→ What the exercise asks
Print out each entry below exactly; do not carry over any image.

= = = = =

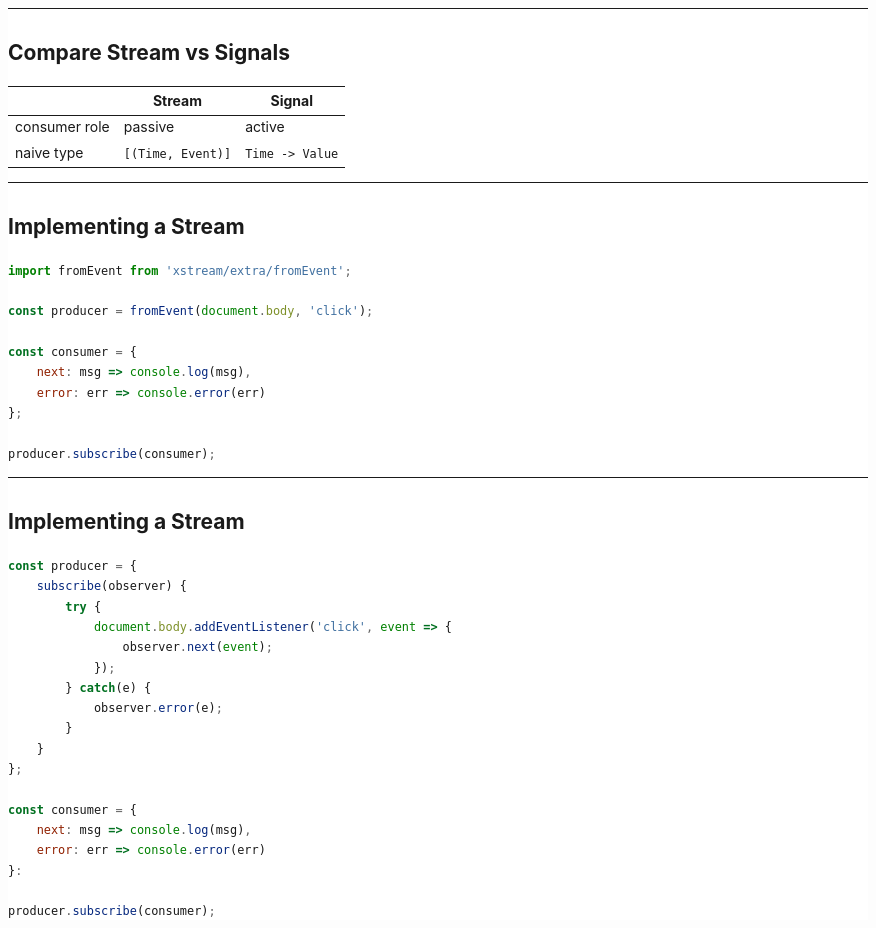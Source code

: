 ------------------

## Compare Stream vs Signals

|               | Stream             | Signal             |
|---------------|--------------------|--------------------|
| consumer role | passive            | active             | 
| naive type    | `[(Time, Event)]`  | `Time -> Value`    |

------------------

## Implementing a Stream

```js
import fromEvent from 'xstream/extra/fromEvent';

const producer = fromEvent(document.body, 'click');

const consumer = {
    next: msg => console.log(msg),
    error: err => console.error(err)
};

producer.subscribe(consumer);
```

------------------

## Implementing a Stream

```js
const producer = {
    subscribe(observer) {
        try {
            document.body.addEventListener('click', event => {
                observer.next(event);
            });
        } catch(e) {
            observer.error(e);
        }
    }
};

const consumer = {
    next: msg => console.log(msg),
    error: err => console.error(err)
}:

producer.subscribe(consumer);
```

= = = = =

→ Answer to the exercise
Source code

: ------------------

## Compare Stream vs Signals

|               | Stream             | Signal             |
|---------------|--------------------|--------------------|
| consumer role | passive            | active             | 
| naive type    | `[(Time, Event)]`  | `Time -> Value`    |

------------------

## Implementing a Stream

```js
import fromEvent from 'xstream/extra/fromEvent';

const producer = fromEvent(document.body, 'click');

const consumer = {
    next: msg => console.log(msg),
    error: err => console.error(err)
};

producer.subscribe(consumer);
```

------------------

## Implementing a Stream

```js
const producer = {
    subscribe(observer) {
        try {
            document.body.addEventListener('click', event => {
                observer.next(event);
            });
        } catch(e) {
            observer.error(e);
        }
    }
};

const consumer = {
    next: msg => console.log(msg),
    error: err => console.error(err)
}:

producer.subscribe(consumer);
```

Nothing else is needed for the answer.